Zucker, the chief executive of investment group RedBird IMI, has reportedly agreed to fork over about $750 million to the Barclay family — owners of the Telegraph newspaper and Spectator magazine — that would allow them to repay their nearly $1.4 billion debt to Lloyds Banking Group.
RedBird would then have an option to convert the loan secured against the publications into equity, Financial Times reported on Monday.
The other portion of the debt financing would come from International Media Investments — the investment vehicle backed by Manchester City owner Sheikh Mansour bin Zayed Al Nahyan — secured against other Barclay family businesses and commercial interests, the FT reported.
Those assets include the Very retail and financial services group.
Lloyds seized the publications in June from the the Barclay brothers — Sir David and Sir Frederick — who bought the titles from Conrad Black in 2004 for $1.3 billion.
If Lloyds agrees to the proposal, the deal will mark the end of the Barclay family ownership of the Telegraph, a conservative broadsheet founded in 1855, and The Spectator, which has been published weekly since 1828.
“RedBird IMI are entirely committed to maintaining the existing editorial team of the Telegraph and Spectator publications, and believe that editorial independence for these titles is essential to protecting their reputation and credibility,” a rep for RedBird IMI told the PressGazette.
“We are excited by the opportunity to support the titles’ existing management to expand the reach of the titles in the UK, the US and other English-speaking countries,” the rep for Zucker’s Abu Dhabi-backed investment fund added.
A deal would end months of speculation over a sale to potential bidders, which have included Lord Rothermere’s Daily Mail and General Trust, David Montgomery’s National World, German publisher Axel Springer (before it pulled out) and GB News investor Sir Paul Marshall.
Any transfer of ownership will be the subject of regulatory review, especially as fears rise in the UK over the influence the United Arab Emirates may have on British publications.

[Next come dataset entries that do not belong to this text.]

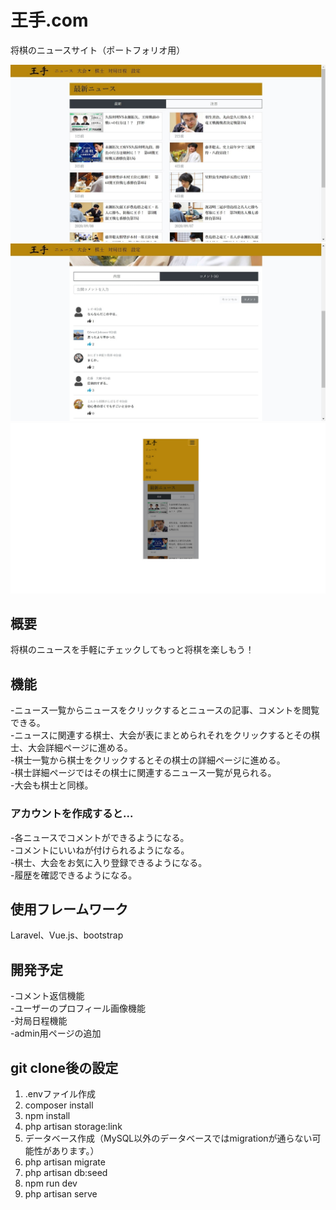 # 王手.com

将棋のニュースサイト（ポートフォリオ用）

![サイトの画像1](./readme_image/readme_image1.jpg)
<br>
![サイトの画像2](./readme_image/readme_image2.jpg)
![サイトの画像3](./readme_image/readme_image3.jpg)

## 概要

将棋のニュースを手軽にチェックしてもっと将棋を楽しもう！

## 機能

-ニュース一覧からニュースをクリックするとニュースの記事、コメントを閲覧できる。<br>
-ニュースに関連する棋士、大会が表にまとめられそれをクリックするとその棋士、大会詳細ページに進める。<br>
-棋士一覧から棋士をクリックするとその棋士の詳細ページに進める。<br>
-棋士詳細ページではその棋士に関連するニュース一覧が見られる。<br>
-大会も棋士と同様。<br>

### アカウントを作成すると...

-各ニュースでコメントができるようになる。<br>
-コメントにいいねが付けられるようになる。<br>
-棋士、大会をお気に入り登録できるようになる。<br>
-履歴を確認できるようになる。<br>

## 使用フレームワーク

Laravel、Vue.js、bootstrap

## 開発予定

-コメント返信機能<br>
-ユーザーのプロフィール画像機能<br>
-対局日程機能<br>
-admin用ページの追加<br>

## git clone後の設定

1. .envファイル作成<br>
2. composer install<br>
3. npm install<br>
4. php artisan storage:link<br>
5. データベース作成（MySQL以外のデータベースではmigrationが通らない可能性があります。）<br>
6. php artisan migrate<br>
7. php artisan db:seed<br>
8. npm run dev
9. php artisan serve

A group of Conservative Members of Parliament, writing to Culture Secretary Lucy Frazer and Deputy Prime Minister Oliver Dowden, urged “close scrutiny” of the deal.

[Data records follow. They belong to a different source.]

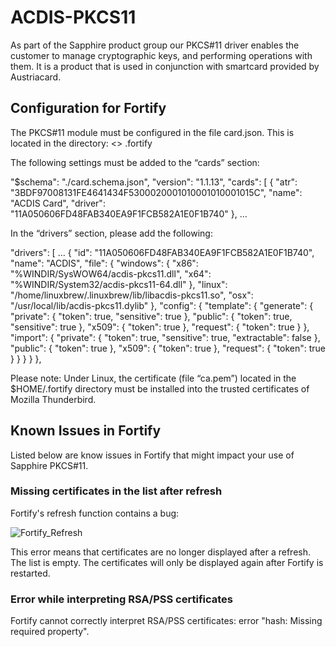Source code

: # ACDIS-PKCS11
As part of the Sapphire product group our PKCS#11 driver enables the customer to manage cryptographic keys, and performing operations with them. It is a product that is used in conjunction with smartcard provided by Austriacard.

## Configuration for Fortify
The PKCS#11 module must be configured in the file card.json. This is located in the directory:
<<User-Home>> \.fortify

The following settings must be added to the “cards” section:

  "$schema": "./card.schema.json",
  "version": "1.1.13",
  "cards": [
    {
      "atr": "3BDF97008131FE4641434F5300020001010001010001015C",
      "name": "ACDIS Card",
      "driver": "11A050606FD48FAB340EA9F1FCB582A1E0F1B740"
    },
    …

In the “drivers” section, please add the following:

  "drivers": [
	…
    {
      "id": "11A050606FD48FAB340EA9F1FCB582A1E0F1B740",
      "name": "ACDIS",
      "file": {
        "windows": {
          "x86": "%WINDIR/SysWOW64/acdis-pkcs11.dll",
          "x64": "%WINDIR/System32/acdis-pkcs11-64.dll"
      	},
	"linux": "/home/linuxbrew/.linuxbrew/lib/libacdis-pkcs11.so",
	"osx": "/usr/local/lib/acdis-pkcs11.dylib"
      },
      "config": {
        "template": {
          "generate": {
            "private": {
              "token": true,
	      "sensitive": true
            },
            "public": {
              "token": true,
	      "sensitive": true
            },
	    "x509": {
              "token": true
            },
	    "request": {
              "token": true
            }
          },
          "import": {
            "private": {
              "token": true,
              "sensitive": true,
              "extractable": false
            },
            "public": {
              "token": true
            },
            "x509": {
              "token": true
            },
            "request": {
              "token": true
            }
          }
        }
      }
    },

Please note: 
Under Linux, the certificate (file “ca.pem”) located in the $HOME/.fortify directory must be installed into the trusted certificates of Mozilla Thunderbird.

## Known Issues in Fortify
Listed below are know issues in Fortify that might impact your use of Sapphire PKCS#11.

### Missing certificates in the list after refresh

Fortify's refresh function contains a bug: 

![Fortify_Refresh](https://github.com/Austriacard/ACDIS-PKCS11/assets/145022204/f5459075-d94b-426c-b464-dedc61641be0)

This error means that certificates are no longer displayed after a refresh. The list is empty. The certificates will only be displayed again after Fortify is restarted.

### Error while interpreting RSA/PSS certificates

Fortify cannot correctly interpret RSA/PSS certificates: error "hash: Missing required property".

In a letter published in Bloomberg over the weekend, they wrote: “Material influence over a quality national newspaper being passed to a foreign ruler at any time should raise concerns, but given the current geopolitical context, such a deal must be investigated.”
Zucker, who was pushed out at CNN in 2022 after failing to reveal his relationship with a co-worker, has been on the hunt for deals. Last month, RedBird IMI scooped up a minority stake in online newsletter Front Office Sports.
Zucker had reportedly also been eyeing other media properties, including the Washington Post, Semafor, Puck and Air Mail — the media company founded by former Vanity Fair editor Graydon Carter.
He has yet to announce any deals with those properties.